BEGIN
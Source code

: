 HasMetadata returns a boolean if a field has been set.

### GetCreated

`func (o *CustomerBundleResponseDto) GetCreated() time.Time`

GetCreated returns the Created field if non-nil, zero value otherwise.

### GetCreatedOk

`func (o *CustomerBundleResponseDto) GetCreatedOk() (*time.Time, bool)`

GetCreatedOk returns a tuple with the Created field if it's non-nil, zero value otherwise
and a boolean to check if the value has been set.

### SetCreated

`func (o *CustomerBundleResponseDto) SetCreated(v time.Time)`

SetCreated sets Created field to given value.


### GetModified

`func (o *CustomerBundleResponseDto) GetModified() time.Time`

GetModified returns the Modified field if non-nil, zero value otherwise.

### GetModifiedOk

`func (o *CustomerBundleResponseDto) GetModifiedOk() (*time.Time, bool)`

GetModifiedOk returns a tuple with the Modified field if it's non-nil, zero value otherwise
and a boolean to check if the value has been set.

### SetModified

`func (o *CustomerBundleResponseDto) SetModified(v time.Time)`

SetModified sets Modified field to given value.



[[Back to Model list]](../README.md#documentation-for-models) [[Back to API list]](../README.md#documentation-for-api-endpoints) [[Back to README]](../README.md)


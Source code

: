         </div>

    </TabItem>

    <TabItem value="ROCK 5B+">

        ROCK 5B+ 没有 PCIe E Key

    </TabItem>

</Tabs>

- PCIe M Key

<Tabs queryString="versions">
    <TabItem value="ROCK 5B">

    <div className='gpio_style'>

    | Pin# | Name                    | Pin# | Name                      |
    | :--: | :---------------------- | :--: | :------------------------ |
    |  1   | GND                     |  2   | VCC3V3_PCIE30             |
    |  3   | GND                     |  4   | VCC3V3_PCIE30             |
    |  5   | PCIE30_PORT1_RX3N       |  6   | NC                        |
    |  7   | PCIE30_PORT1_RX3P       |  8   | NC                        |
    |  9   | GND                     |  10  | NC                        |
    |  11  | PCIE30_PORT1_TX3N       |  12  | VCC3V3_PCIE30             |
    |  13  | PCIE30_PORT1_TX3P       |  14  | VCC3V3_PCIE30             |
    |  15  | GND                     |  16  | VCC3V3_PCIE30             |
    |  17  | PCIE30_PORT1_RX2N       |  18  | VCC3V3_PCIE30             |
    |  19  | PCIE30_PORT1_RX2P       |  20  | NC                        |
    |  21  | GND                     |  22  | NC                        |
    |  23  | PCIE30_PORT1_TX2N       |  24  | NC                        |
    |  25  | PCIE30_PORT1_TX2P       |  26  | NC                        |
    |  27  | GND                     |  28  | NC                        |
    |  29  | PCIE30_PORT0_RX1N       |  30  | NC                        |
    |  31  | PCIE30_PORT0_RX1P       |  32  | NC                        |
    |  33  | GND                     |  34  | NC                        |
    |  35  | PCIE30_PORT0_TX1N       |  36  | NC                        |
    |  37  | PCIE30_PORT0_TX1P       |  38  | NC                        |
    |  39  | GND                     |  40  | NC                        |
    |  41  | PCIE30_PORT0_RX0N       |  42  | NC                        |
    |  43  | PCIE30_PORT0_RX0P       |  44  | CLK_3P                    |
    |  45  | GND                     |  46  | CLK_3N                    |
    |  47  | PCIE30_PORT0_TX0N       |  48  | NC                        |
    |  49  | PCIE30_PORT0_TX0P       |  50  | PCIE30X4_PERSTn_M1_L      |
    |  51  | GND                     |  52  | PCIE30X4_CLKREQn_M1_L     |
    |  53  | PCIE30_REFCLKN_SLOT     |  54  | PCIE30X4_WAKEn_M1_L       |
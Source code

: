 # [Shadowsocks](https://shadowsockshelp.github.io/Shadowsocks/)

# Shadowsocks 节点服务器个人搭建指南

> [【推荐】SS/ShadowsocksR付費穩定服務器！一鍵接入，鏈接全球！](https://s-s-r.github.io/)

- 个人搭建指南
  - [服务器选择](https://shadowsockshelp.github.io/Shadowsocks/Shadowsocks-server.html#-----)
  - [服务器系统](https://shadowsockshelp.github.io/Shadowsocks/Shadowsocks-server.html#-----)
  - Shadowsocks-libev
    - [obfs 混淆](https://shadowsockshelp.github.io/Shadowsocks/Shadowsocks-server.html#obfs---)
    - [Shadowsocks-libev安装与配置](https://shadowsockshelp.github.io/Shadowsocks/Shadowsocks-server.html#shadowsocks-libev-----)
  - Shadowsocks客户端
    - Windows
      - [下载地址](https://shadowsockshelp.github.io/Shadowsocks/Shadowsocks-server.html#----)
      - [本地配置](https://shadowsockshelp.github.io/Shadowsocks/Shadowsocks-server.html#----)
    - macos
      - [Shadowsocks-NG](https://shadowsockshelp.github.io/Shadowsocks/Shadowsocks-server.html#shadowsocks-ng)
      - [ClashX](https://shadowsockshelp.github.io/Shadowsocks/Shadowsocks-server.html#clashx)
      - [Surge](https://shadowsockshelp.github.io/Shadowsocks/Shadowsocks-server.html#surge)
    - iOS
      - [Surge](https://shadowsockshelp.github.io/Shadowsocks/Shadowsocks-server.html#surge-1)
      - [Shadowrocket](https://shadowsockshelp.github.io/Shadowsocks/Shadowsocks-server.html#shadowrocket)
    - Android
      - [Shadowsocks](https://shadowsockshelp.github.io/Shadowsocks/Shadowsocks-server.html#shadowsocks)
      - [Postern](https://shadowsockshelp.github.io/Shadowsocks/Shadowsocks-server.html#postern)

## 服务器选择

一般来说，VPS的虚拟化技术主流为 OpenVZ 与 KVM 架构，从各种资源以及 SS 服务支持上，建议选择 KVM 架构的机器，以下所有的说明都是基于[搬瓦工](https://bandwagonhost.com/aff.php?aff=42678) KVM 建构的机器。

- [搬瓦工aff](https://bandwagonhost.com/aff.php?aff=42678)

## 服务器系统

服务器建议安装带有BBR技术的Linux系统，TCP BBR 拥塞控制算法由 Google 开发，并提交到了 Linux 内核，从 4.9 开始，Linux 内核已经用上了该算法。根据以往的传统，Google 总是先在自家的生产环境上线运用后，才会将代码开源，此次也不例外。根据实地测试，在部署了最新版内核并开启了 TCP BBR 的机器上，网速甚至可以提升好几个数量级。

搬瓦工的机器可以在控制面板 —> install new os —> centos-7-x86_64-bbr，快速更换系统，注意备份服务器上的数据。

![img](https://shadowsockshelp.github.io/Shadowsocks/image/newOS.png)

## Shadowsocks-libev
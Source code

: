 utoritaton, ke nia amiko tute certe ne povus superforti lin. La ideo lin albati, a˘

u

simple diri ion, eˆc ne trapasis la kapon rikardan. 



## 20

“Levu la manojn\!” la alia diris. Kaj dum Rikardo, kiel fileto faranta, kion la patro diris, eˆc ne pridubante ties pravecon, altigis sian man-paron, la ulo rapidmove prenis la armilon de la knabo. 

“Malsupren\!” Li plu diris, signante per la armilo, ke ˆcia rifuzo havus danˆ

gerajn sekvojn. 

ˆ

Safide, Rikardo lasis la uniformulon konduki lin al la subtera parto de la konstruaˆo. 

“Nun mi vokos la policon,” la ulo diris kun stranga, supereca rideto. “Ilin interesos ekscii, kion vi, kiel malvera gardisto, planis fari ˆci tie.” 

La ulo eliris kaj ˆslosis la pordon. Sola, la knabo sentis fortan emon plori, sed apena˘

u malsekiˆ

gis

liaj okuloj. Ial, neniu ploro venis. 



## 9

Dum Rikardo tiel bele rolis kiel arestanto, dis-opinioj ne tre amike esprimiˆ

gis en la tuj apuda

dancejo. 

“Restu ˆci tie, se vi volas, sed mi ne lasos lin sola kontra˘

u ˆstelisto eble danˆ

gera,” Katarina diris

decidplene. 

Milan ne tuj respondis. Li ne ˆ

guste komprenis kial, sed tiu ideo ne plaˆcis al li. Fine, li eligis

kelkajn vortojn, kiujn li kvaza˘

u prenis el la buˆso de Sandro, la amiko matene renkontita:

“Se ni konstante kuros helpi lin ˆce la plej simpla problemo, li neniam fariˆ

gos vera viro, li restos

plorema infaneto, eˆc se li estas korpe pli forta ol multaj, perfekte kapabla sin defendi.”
END
• _Try it_
When a line in the material above holds the word "kiel", copy that line.

• _Solution_
“Levu la manojn\!” la alia diris. Kaj dum Rikardo, kiel fileto faranta, kion la patro diris, eˆc ne pridubante ties pravecon, altigis sian man-paron, la ulo rapidmove prenis la armilon de la knabo. 
“Nun mi vokos la policon,” la ulo diris kun stranga, supereca rideto. “Ilin interesos ekscii, kion vi, kiel malvera gardisto, planis fari ˆci tie.” 
Dum Rikardo tiel bele rolis kiel arestanto, dis-opinioj ne tre amike esprimiˆ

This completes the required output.